Der Anwalt muss also ungeachtet einer etwaigen Rechtsmittelbelehrung immer wissen, wo und in welcher Frist er das Rechtsmittel – also in der Regel die Beschwerde, in Altfällen aber ggf. die Berufung – einzulegen hat. Am besten liest der Anwalt die Belehrung gar nicht, um nicht in die Irre geführt zu werden; viele Gerichte sind mit der Rechtsbehelfsbelehrung immer noch deutlich überfordert. Leider hat es sich jedoch immer noch nicht bis zu jedem Anwalt herumgesprochen, dass – anders als die Berufung in Altfällen und sonst im Zivilrecht – die Beschwerde beim Amtsgericht als Ausgangsgericht einzulegen ist. Nicht selten wird die Beschwerde daher auch aktuell noch beim OLG als Beschwerdegericht eingereicht.

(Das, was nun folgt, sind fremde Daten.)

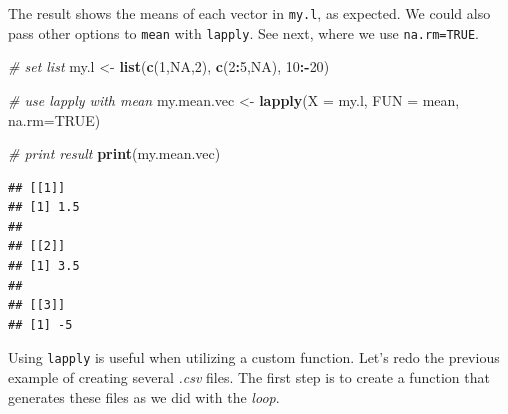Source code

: \documentclass[11pt,]{book}
\newenvironment{Shaded}{\begin{snugshade}}{\end{snugshade}}
\newcommand{\KeywordTok}[1]{\textcolor[rgb]{0.27,0.27,0.27}{\textbf{#1}}}
\newcommand{\DataTypeTok}[1]{\textcolor[rgb]{0.27,0.27,0.27}{#1}}
\newcommand{\DecValTok}[1]{\textcolor[rgb]{0.06,0.06,0.06}{#1}}
\newcommand{\StringTok}[1]{\textcolor[rgb]{0.5,0.5,0.5}{#1}}
\newcommand{\CommentTok}[1]{\textcolor[rgb]{0.56,0.35,0.01}{\textit{#1}}}
\newcommand{\OtherTok}[1]{\textcolor[rgb]{0.56,0.35,0.01}{#1}}
\newcommand{\OperatorTok}[1]{\textcolor[rgb]{0.81,0.36,0.00}{\textbf{#1}}}
\newcommand{\NormalTok}[1]{#1}
\begin{document}
The result shows the means of each vector in \texttt{my.l}, as expected.
We could also pass other options to \texttt{mean} with \texttt{lapply}.
See next, where we use \texttt{na.rm=TRUE}.

\begin{Shaded}
\begin{Highlighting}[]
\CommentTok{# set list}
\NormalTok{my.l <-}\StringTok{ }\KeywordTok{list}\NormalTok{(}\KeywordTok{c}\NormalTok{(}\DecValTok{1}\NormalTok{,}\OtherTok{NA}\NormalTok{,}\DecValTok{2}\NormalTok{), }\KeywordTok{c}\NormalTok{(}\DecValTok{2}\OperatorTok{:}\DecValTok{5}\NormalTok{,}\OtherTok{NA}\NormalTok{), }\DecValTok{10}\OperatorTok{:-}\DecValTok{20}\NormalTok{)}

\CommentTok{# use lapply with mean}
\NormalTok{my.mean.vec <-}\StringTok{ }\KeywordTok{lapply}\NormalTok{(}\DataTypeTok{X =}\NormalTok{ my.l, }\DataTypeTok{FUN =}\NormalTok{ mean, }\DataTypeTok{na.rm=}\OtherTok{TRUE}\NormalTok{)}

\CommentTok{# print result}
\KeywordTok{print}\NormalTok{(my.mean.vec)}
\end{Highlighting}
\end{Shaded}

\begin{verbatim}
## [[1]]
## [1] 1.5
## 
## [[2]]
## [1] 3.5
## 
## [[3]]
## [1] -5
\end{verbatim}

Using \texttt{lapply} is useful when utilizing a custom function. Let's
redo the previous example of creating several \emph{.csv} files. The
first step is to create a function that generates these files as we did
with the \emph{loop}.
\end{document}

Wenn für das Beschwerdegericht ohne Weiteres erkennbar ist, dass die Beschwerde eigentlich an das Amtsgericht zu richten gewesen wäre – wie wohl grundsätzlich immer –, hat das OLG den Schriftsatz im ordentlichen Geschäftsgang an das Amtsgericht weiterzuleiten. Geschieht dies jedoch nicht in gebotener Zeit und geht daher die Beschwerde erst nach Fristablauf beim Amtsgericht ein, so ist laut BGH Wiedereinsetzung zu gewähren, wenn bei zügiger Weiterleitung von Gericht zu Gericht die Frist noch gewahrt worden wäre. Der Anwalt sollte also, wenn er die Beschwerde einige Tage vor Fristablauf zum OLG statt zum Amtsgericht eingelegt hatte, auf jeden Fall einen Wiedereinsetzungsantrag stellen und nicht etwa sogleich in vorauseilendem Gehorsam die Beschwerde zurücknehmen.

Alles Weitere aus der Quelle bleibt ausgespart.